Um roteiro clássico de filme policial tem o promotor, o prefeito e a imprensa convencidos de que identificaram o assassino, e só falta tirar o culpado de circulação. Porém, um detetive solitário, geralmente atormentado por seus próprios demônios, pensa que eles têm o homem errado e o verdadeiro assassino está solto pronto para atacar novamente.
Este é o cenário que se desenrola há décadas na caça para pegar o alimento responsável pela epidemia de doenças cardíacas, obesidade e diabetes. Desde a década de 70, a maioria das autoridades de saúde e cardiologistas colocou a gordura no corredor da morte, mas agora a pressão para perdoá-la tem crescido por parte de cientistas.
Em vez das gorduras, pesquisadores renomados têm indicado os carboidratos, particularmente os refinados e o açúcar, para o banco dos reús. Há vários estudos, que remontam aos anos 60, que não encontraram ligação com corte de gordura na dieta e redução do risco de doença cardíaca, embora alguns apontem isso.
A última testemunha de defesa é uma grande análise, publicada em março que diz: "Não há qualquer evidência significativa para concluir que a gordura saturada está associada a um risco aumentado de doenças cardiovasculares". E se trata de uma investigação séria, publicada na "Revista Americana de Nutrição Clínica", envolvendo 21 estudos e quase 350 mil pacientes.
Além do mais, autores afirmam que a substituição de gordura saturada por mais carboidratos faz com que todos os fatores de risco para infarto e diabetes piorem.
"Isto é impressionante", diz Dariush Mozaffarian, da Escola de Medicina de Harvard. "É o que temos feito há anos. Praticamente todos os alimentos de baixo teor de gordura dos supermercados levam adição de açúcar para torná-los mais palatáveis".
Investigação do próprio Mozaffarian sugere que os óleos vegetais poli-insaturados ômega 6, como o de grão de soja, podem reduzir o risco de infarto. Parte do processo de acusação contra a gordura saturada é que ela aumenta os níveis de colesterol total. No entanto, esta ideia "não é baseada em dados", diz Meir Stampfer, professor de nutrição e epidemiologia na Escola de Saúde Pública de Harvard. O ponto é que, apesar de elevar os níveis de colesterol ruim, o LDL, a gordura também aumenta a taxa da fração boa, o HDL.

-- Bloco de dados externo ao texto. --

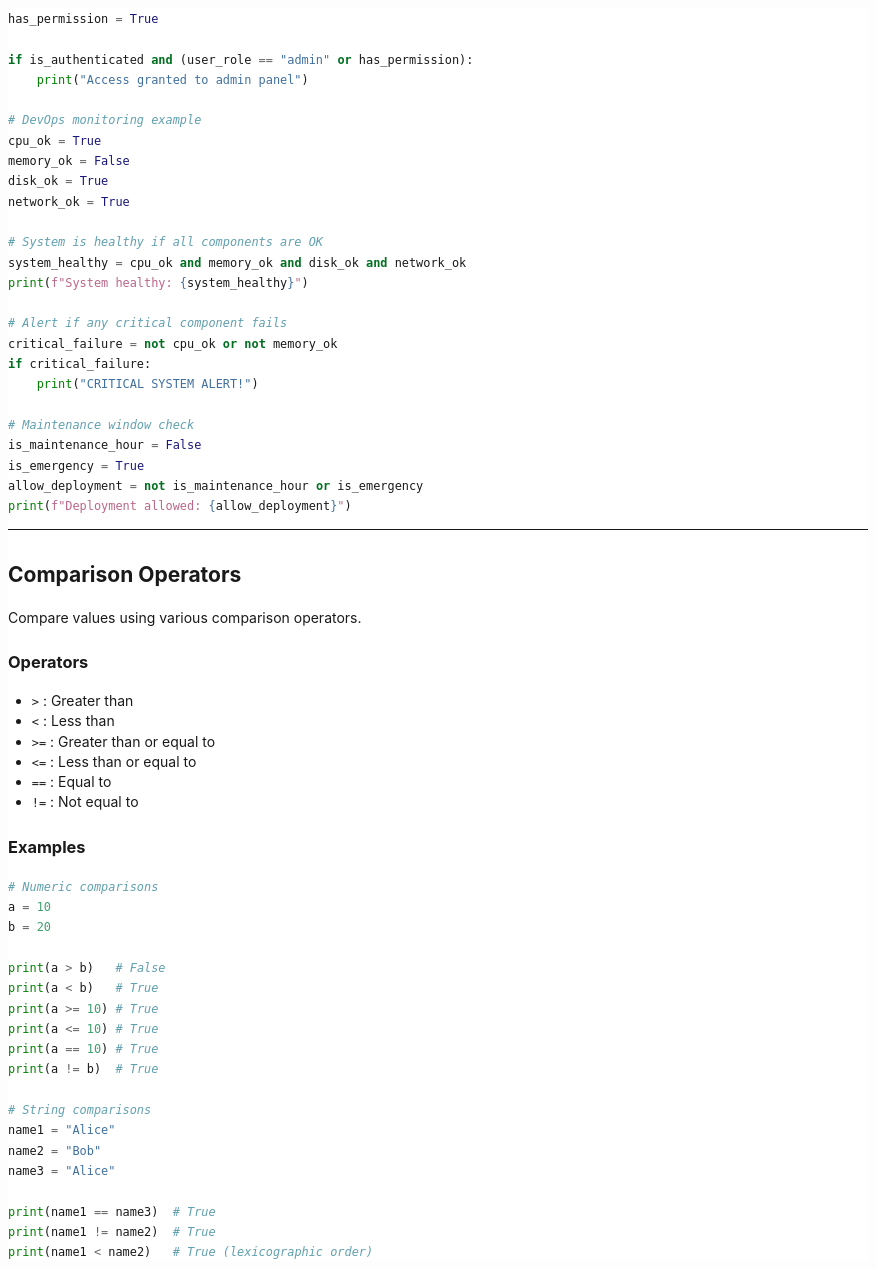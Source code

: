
 ```python
has_permission = True

if is_authenticated and (user_role == "admin" or has_permission):
    print("Access granted to admin panel")

# DevOps monitoring example
cpu_ok = True
memory_ok = False
disk_ok = True
network_ok = True

# System is healthy if all components are OK
system_healthy = cpu_ok and memory_ok and disk_ok and network_ok
print(f"System healthy: {system_healthy}")

# Alert if any critical component fails
critical_failure = not cpu_ok or not memory_ok
if critical_failure:
    print("CRITICAL SYSTEM ALERT!")

# Maintenance window check
is_maintenance_hour = False
is_emergency = True
allow_deployment = not is_maintenance_hour or is_emergency
print(f"Deployment allowed: {allow_deployment}")
```

---

## Comparison Operators

Compare values using various comparison operators.

### Operators
- `>` : Greater than
- `<` : Less than
- `>=` : Greater than or equal to
- `<=` : Less than or equal to
- `==` : Equal to
- `!=` : Not equal to

### Examples

```python
# Numeric comparisons
a = 10
b = 20

print(a > b)   # False
print(a < b)   # True
print(a >= 10) # True
print(a <= 10) # True
print(a == 10) # True
print(a != b)  # True

# String comparisons
name1 = "Alice"
name2 = "Bob"
name3 = "Alice"

print(name1 == name3)  # True
print(name1 != name2)  # True
print(name1 < name2)   # True (lexicographic order)
```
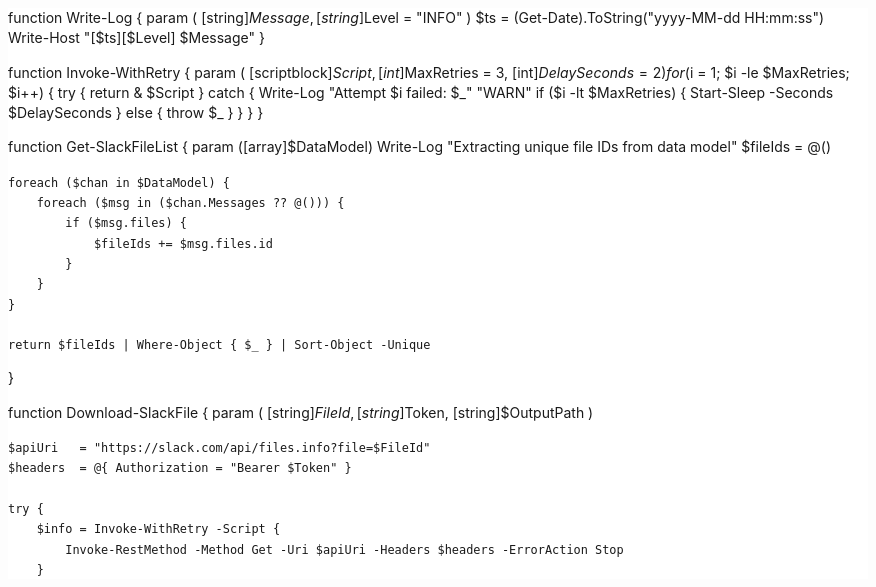 function Write-Log {
    param (
        [string]$Message,
        [string]$Level = "INFO"
    )
    $ts = (Get-Date).ToString("yyyy-MM-dd HH:mm:ss")
    Write-Host "[$ts][$Level] $Message"
}

function Invoke-WithRetry {
    param (
        [scriptblock]$Script,
        [int]$MaxRetries = 3,
        [int]$DelaySeconds = 2
    )
    for ($i = 1; $i -le $MaxRetries; $i++) {
        try {
            return & $Script
        }
        catch {
            Write-Log "Attempt $i failed: $_" "WARN"
            if ($i -lt $MaxRetries) { Start-Sleep -Seconds $DelaySeconds }
            else { throw $_ }
        }
    }
}

function Get-SlackFileList {
    param ([array]$DataModel)
    Write-Log "Extracting unique file IDs from data model"
    $fileIds = @()

    foreach ($chan in $DataModel) {
        foreach ($msg in ($chan.Messages ?? @())) {
            if ($msg.files) {
                $fileIds += $msg.files.id
            }
        }
    }

    return $fileIds | Where-Object { $_ } | Sort-Object -Unique
}

function Download-SlackFile {
    param (
        [string]$FileId,
        [string]$Token,
        [string]$OutputPath
    )

    $apiUri   = "https://slack.com/api/files.info?file=$FileId"
    $headers  = @{ Authorization = "Bearer $Token" }

    try {
        $info = Invoke-WithRetry -Script {
            Invoke-RestMethod -Method Get -Uri $apiUri -Headers $headers -ErrorAction Stop
        }
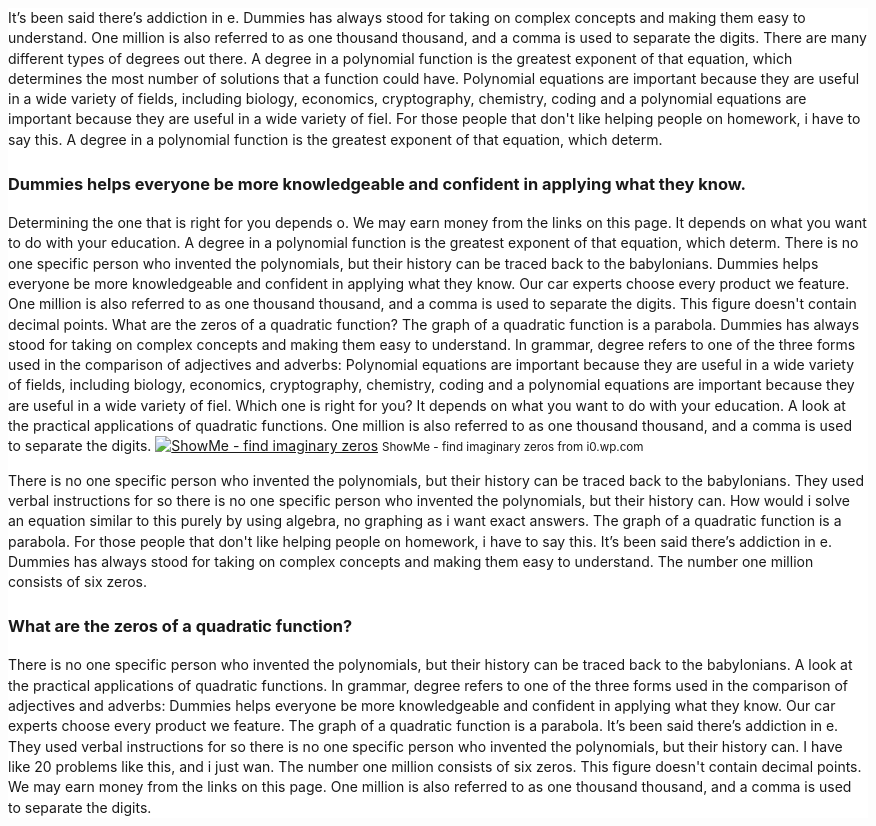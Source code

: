 It’s been said there’s addiction in e. Dummies has always stood for taking on complex concepts and making them easy to understand. One million is also referred to as one thousand thousand, and a comma is used to separate the digits. There are many different types of degrees out there. A degree in a polynomial function is the greatest exponent of that equation, which determines the most number of solutions that a function could have. Polynomial equations are important because they are useful in a wide variety of fields, including biology, economics, cryptography, chemistry, coding and a polynomial equations are important because they are useful in a wide variety of fiel. For those people that don&#039;t like helping people on homework, i have to say this. A degree in a polynomial function is the greatest exponent of that equation, which determ.

### Dummies helps everyone be more knowledgeable and confident in applying what they know.
Determining the one that is right for you depends o. We may earn money from the links on this page. It depends on what you want to do with your education. A degree in a polynomial function is the greatest exponent of that equation, which determ. There is no one specific person who invented the polynomials, but their history can be traced back to the babylonians. Dummies helps everyone be more knowledgeable and confident in applying what they know. Our car experts choose every product we feature. One million is also referred to as one thousand thousand, and a comma is used to separate the digits. This figure doesn&#039;t contain decimal points. What are the zeros of a quadratic function? The graph of a quadratic function is a parabola. Dummies has always stood for taking on complex concepts and making them easy to understand. In grammar, degree refers to one of the three forms used in the comparison of adjectives and adverbs:
Polynomial equations are important because they are useful in a wide variety of fields, including biology, economics, cryptography, chemistry, coding and a polynomial equations are important because they are useful in a wide variety of fiel. Which one is right for you? It depends on what you want to do with your education. A look at the practical applications of quadratic functions. One million is also referred to as one thousand thousand, and a comma is used to separate the digits.
[![ShowMe - find imaginary zeros](https://i0.wp.com/showme0-9071.kxcdn.com/files/68746/pictures/thumbs/763162/last_thumb1362623278.jpg "ShowMe - find imaginary zeros")](https://i0.wp.com/showme0-9071.kxcdn.com/files/68746/pictures/thumbs/763162/last_thumb1362623278.jpg)
<small>ShowMe - find imaginary zeros from i0.wp.com</small>

There is no one specific person who invented the polynomials, but their history can be traced back to the babylonians. They used verbal instructions for so there is no one specific person who invented the polynomials, but their history can. How would i solve an equation similar to this purely by using algebra, no graphing as i want exact answers. The graph of a quadratic function is a parabola. For those people that don&#039;t like helping people on homework, i have to say this. It’s been said there’s addiction in e. Dummies has always stood for taking on complex concepts and making them easy to understand. The number one million consists of six zeros.

### What are the zeros of a quadratic function?
There is no one specific person who invented the polynomials, but their history can be traced back to the babylonians. A look at the practical applications of quadratic functions. In grammar, degree refers to one of the three forms used in the comparison of adjectives and adverbs: Dummies helps everyone be more knowledgeable and confident in applying what they know. Our car experts choose every product we feature. The graph of a quadratic function is a parabola. It’s been said there’s addiction in e. They used verbal instructions for so there is no one specific person who invented the polynomials, but their history can. I have like 20 problems like this, and i just wan. The number one million consists of six zeros. This figure doesn&#039;t contain decimal points. We may earn money from the links on this page. One million is also referred to as one thousand thousand, and a comma is used to separate the digits.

O dossiê acusando o açúcar de ser uma ameaça muito mais grave à saúde do que as gorduras já está bastante robusto. E mais uma evidência apareceu no mês passado num grande estudo com 6 mil adultos, confirmando que a adição de açúcar aos alimentos processados ou preparados não é boa coisa.
O efeito disso, curiosamente, não havia sido estudado. Médicos da Universidade de Emory descobriram que a adição de açúcar afetava dois marcadores de risco de doença cardíaca: eleva os triglicerídeos e reduz o HDL.
E mais dois estudos no mês passado reforçam a relação entre o consumo de carboidratos refinados e a maior chance de problema no coração. Um deles constatou que mulheres que comiam mais pão branco, croissants e bolos corriam perigo. Estes são alimentos de alto teor glicêmico, ou seja, carboidratos facilmente absorvidos e que rapidamente elevam a glicose. A outra pesquisa relacionou o uso de adoçante de frutose a um aumento na pressão arterial dos homens.
Mas qual é exatamente a forma de agir dos carboidratos? Segundo o cientista Michael Shechter, da Universidade de Tel Aviv e pioneiro no estudo do que acontece nos vasos, alimentos de alto teor glicêmico causam grande estresse na camada interna das artérias.
"Isso talvez explique, pela primeira vez, por que os carboidratos de alto teor glicêmico afetam a progressão de doença cardíaca", afirma Shechter, cujo estudo foi publicado na revista da Academia Americana de Cardiologia.
Os promotores no caso reconhecem que existem gorduras boas e ruins. E dizem que já recomendam óleos extraídos de vegetais e peixes.
O problema é que as autoridades têm sido lentas em reconhecer os malefícios dos carboidratos, diz Charles Clarke, membro do Colégio Real de Cirurgiões de Edimburgo.